Riccardo Bono è un pionieristico appassionato di computer, in grado nel corso della sua carriera di affrontare e risolvere qualunque problema, sia hardware che software, dai primi microprocessori programmati in Assembler, ai sofisticati sistemi di elaborazione e controllo dei robot dotati di intelligenza artificiale.
Nato a Ventimiglia, consegue la Laurea in Ingegneria Elettronica presso l’Università di Genova nel 1980. Ha lavorato a Genova, prima presso Ansaldo Divisione Automazione e poi presso il CNR – Consiglio Nazionale delle Ricerche e successivamente a Roma, presso il Consorzio per l’attuazione del Programma Nazionale di Ricerche in Antartide.
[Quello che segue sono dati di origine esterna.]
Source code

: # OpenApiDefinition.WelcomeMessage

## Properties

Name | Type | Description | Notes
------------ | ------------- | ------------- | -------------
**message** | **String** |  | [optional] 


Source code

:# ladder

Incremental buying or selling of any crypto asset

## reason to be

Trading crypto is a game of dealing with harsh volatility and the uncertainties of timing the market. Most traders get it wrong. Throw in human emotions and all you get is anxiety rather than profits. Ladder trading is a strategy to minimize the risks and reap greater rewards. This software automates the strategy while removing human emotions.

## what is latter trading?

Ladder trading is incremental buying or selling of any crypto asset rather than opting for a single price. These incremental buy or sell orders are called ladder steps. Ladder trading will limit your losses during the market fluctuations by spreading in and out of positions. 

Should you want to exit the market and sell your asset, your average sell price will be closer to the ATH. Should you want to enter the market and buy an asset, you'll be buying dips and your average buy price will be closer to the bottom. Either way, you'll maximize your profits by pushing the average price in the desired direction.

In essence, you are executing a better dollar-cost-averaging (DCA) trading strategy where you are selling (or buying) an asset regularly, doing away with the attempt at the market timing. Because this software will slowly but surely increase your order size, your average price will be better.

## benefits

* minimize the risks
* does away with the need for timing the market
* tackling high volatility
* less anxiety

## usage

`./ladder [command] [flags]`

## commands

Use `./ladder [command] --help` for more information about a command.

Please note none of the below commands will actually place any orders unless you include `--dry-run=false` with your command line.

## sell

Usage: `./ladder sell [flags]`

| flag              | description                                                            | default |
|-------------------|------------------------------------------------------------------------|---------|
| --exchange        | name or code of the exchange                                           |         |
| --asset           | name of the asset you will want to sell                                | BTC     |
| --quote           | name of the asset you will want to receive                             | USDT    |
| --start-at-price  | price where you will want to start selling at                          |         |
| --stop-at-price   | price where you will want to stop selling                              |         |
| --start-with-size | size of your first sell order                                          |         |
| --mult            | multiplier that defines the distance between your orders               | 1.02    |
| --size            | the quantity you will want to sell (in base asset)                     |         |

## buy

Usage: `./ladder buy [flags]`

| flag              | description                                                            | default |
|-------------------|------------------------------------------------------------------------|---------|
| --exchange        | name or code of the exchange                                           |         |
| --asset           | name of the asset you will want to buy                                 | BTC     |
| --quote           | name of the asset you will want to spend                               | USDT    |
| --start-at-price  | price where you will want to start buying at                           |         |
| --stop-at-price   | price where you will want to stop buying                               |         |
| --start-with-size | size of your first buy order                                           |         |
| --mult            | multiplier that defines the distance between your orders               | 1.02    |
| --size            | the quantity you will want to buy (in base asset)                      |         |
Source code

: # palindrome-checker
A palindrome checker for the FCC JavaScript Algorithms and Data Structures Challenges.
Negli anni 1981/1984 lavora presso Ansaldo, Divisione Automazione, con la qualifica di progettista di sistemi di automazione, occupandosi di progettazione e realizzazione di impianti di automazione per grandi navi.
Nel 1984 entra come ricercatore nel Consiglio Nazionale delle Ricerche, presso l’Istituto per l’Automazione Navale di Genova, ove partecipa a progetti in ambito navale e marino e dal 1989 è Responsabile del Reparto Informatico. In tale ambito, oltre ad occuparsi della gestione dei sistemi informatici e di telecomunicazione dell’Istituto, fornisce supporto e consulenza informatica alle sperimentazioni condotte dalle varie linee di ricerca.
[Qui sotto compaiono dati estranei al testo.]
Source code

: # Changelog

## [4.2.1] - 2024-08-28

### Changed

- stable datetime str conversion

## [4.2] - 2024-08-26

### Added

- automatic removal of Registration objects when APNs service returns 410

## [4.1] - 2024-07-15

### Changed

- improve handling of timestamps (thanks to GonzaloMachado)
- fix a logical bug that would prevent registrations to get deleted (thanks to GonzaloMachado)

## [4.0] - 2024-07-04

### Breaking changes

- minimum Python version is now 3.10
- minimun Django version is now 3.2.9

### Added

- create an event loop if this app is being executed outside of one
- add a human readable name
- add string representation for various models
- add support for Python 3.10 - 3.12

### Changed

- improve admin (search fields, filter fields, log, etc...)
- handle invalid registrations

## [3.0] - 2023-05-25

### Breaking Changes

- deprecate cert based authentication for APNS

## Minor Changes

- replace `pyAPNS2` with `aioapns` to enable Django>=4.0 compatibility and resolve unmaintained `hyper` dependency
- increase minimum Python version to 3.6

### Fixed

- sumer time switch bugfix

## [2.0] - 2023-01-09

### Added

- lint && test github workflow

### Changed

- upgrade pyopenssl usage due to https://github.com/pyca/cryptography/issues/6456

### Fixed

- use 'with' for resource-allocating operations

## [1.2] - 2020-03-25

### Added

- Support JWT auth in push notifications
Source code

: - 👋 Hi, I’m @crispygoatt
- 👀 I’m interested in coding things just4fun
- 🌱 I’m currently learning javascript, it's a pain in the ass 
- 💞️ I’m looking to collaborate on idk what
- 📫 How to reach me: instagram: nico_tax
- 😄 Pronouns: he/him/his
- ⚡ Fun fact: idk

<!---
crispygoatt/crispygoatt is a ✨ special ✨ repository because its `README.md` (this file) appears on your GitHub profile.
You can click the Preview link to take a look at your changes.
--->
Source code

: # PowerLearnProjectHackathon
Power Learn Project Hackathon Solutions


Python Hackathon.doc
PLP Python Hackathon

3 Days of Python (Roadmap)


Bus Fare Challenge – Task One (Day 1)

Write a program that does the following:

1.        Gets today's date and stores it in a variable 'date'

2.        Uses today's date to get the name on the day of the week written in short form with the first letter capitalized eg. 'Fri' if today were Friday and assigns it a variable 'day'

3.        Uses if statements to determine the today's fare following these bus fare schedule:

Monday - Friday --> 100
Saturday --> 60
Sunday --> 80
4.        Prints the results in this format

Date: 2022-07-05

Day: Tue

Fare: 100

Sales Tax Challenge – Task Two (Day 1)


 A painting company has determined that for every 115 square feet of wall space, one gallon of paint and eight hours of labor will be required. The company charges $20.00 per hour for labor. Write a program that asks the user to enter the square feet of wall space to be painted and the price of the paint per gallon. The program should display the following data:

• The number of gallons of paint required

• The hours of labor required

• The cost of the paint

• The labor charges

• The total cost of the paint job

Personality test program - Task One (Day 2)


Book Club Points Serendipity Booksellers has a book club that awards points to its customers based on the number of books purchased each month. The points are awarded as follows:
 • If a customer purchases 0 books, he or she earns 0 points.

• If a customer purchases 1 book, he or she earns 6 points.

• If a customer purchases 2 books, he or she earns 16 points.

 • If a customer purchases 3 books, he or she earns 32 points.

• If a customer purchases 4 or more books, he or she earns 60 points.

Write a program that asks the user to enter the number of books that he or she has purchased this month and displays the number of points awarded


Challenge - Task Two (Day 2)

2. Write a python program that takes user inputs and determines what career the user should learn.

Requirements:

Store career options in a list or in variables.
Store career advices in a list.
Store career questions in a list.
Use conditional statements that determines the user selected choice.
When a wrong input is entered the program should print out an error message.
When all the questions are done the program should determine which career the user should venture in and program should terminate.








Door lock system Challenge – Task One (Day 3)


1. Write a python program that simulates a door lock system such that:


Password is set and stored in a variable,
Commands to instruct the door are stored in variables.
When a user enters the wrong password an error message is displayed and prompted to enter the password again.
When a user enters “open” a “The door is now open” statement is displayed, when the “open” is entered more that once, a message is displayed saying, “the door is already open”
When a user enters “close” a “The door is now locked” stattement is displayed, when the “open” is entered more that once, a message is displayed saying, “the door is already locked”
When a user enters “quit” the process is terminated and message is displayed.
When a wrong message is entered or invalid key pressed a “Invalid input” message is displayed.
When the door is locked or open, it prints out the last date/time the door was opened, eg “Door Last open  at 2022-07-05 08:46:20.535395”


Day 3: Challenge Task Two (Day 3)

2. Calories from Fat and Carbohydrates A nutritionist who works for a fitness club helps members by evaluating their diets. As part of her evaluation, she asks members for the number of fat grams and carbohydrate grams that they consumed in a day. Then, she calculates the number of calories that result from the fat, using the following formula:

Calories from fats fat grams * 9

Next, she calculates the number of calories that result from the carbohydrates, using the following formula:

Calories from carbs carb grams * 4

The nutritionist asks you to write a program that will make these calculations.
In particolare collabora attivamente e fornisce supporto alle attività del Reparto Robotica, partecipando alla progettazione, realizzazione e sperimentazione di numerosi prototipi di robot sottomarino, nell’ambito di progetti di ricerca nazionali e internazionali. Partecipa a numerose spedizioni in Antartide (XIII 1997/98, XVII 2001/02, XVIII 2002/03, XIX 2003/04, XXI 2005/06) e in Artico come responsabile dell’Unità Operativa presso la base italiana Dirigibile Italia. (Svalbard 2002).
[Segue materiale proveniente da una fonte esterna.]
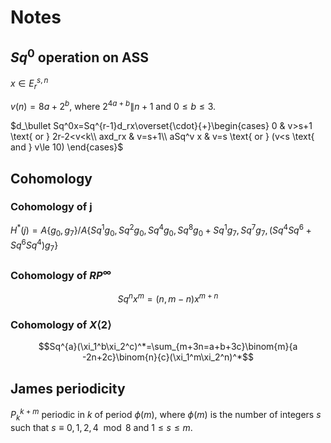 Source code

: # Notes
## $Sq^0$ operation on ASS
$x\in E_r^{s,n}$

$v(n)=8a+2^b$, where $2^{4a+b}\|n+1$ and $0\le b\le 3$.

$d_\bullet Sq^0x=Sq^{r-1}d_rx\overset{\cdot}{+}\begin{cases}
0 & v>s+1 \text{ or } 2r-2<v<k\\
axd_rx & v=s+1\\
aSq^v x & v=s \text{ or } (v<s \text{ and } v\le 10)
\end{cases}$

## Cohomology
### Cohomology of j
$H^*(j)=A\{g_0,g_7\}/A\{Sq^1g_0,Sq^2g_0,Sq^4g_0,Sq^8g_0+Sq^1g_7,Sq^7g_7,(Sq^4Sq^6+Sq^6Sq^4)g_7\}$

### Cohomology of $RP^\infty$
$$Sq^n x^m=(n,m-n)x^{m+n}$$

### Cohomology of $X\langle 2\rangle$
$$Sq^{a}(\xi_1^b\xi_2^c)^*=\sum_{m+3n=a+b+3c}\binom{m}{a -2n+2c}\binom{n}{c}(\xi_1^m\xi_2^n)^*$$

## James periodicity
$P_k^{k+m}$ periodic in $k$ of period $\phi(m)$, where $\phi(m)$ is the number of integers $s$ such that $s\equiv 0,1,2,4\mod 8$ and $1\le s\le m$. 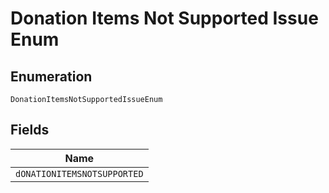 
# Donation Items Not Supported Issue Enum

## Enumeration

`DonationItemsNotSupportedIssueEnum`

## Fields

| Name |
|  --- |
| `dONATIONITEMSNOTSUPPORTED` |

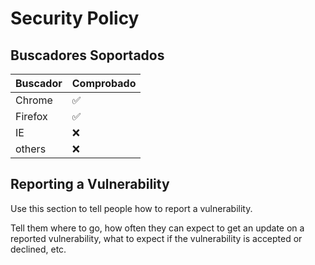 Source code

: # Security Policy

## Buscadores Soportados


| Buscador | Comprobado         |
| -------  | ------------------ |
| Chrome   | :white_check_mark: |
| Firefox  | :white_check_mark: |
| IE       | :x:                |
| others   | :x:                |

## Reporting a Vulnerability

Use this section to tell people how to report a vulnerability.

Tell them where to go, how often they can expect to get an update on a
reported vulnerability, what to expect if the vulnerability is accepted or
declined, etc.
Nel 2009 viene comandato presso il Consorzio per l’attuazione del Programma Nazionale di Ricerche in Antartide, dove collabora alla programmazione e realizzazione delle attività informatiche e di automazione delle Spedizioni in Antartide. Partecipa come Responsabile dei servizi informatici della Base e Capobase a numerose Spedizioni (XXI 2005/06, XXII 2006/07, XXIII 2007/08, XXIV 2008/09, XXV 2009/10, XXVI 2010/11).
Nel 1999 è una dei tre soci fondatori dell’Associazione Scuola di Robotica, dove si dedica allo sviluppo di programmi e prototipi di kit educativi per corsi a bambini e ragazzi.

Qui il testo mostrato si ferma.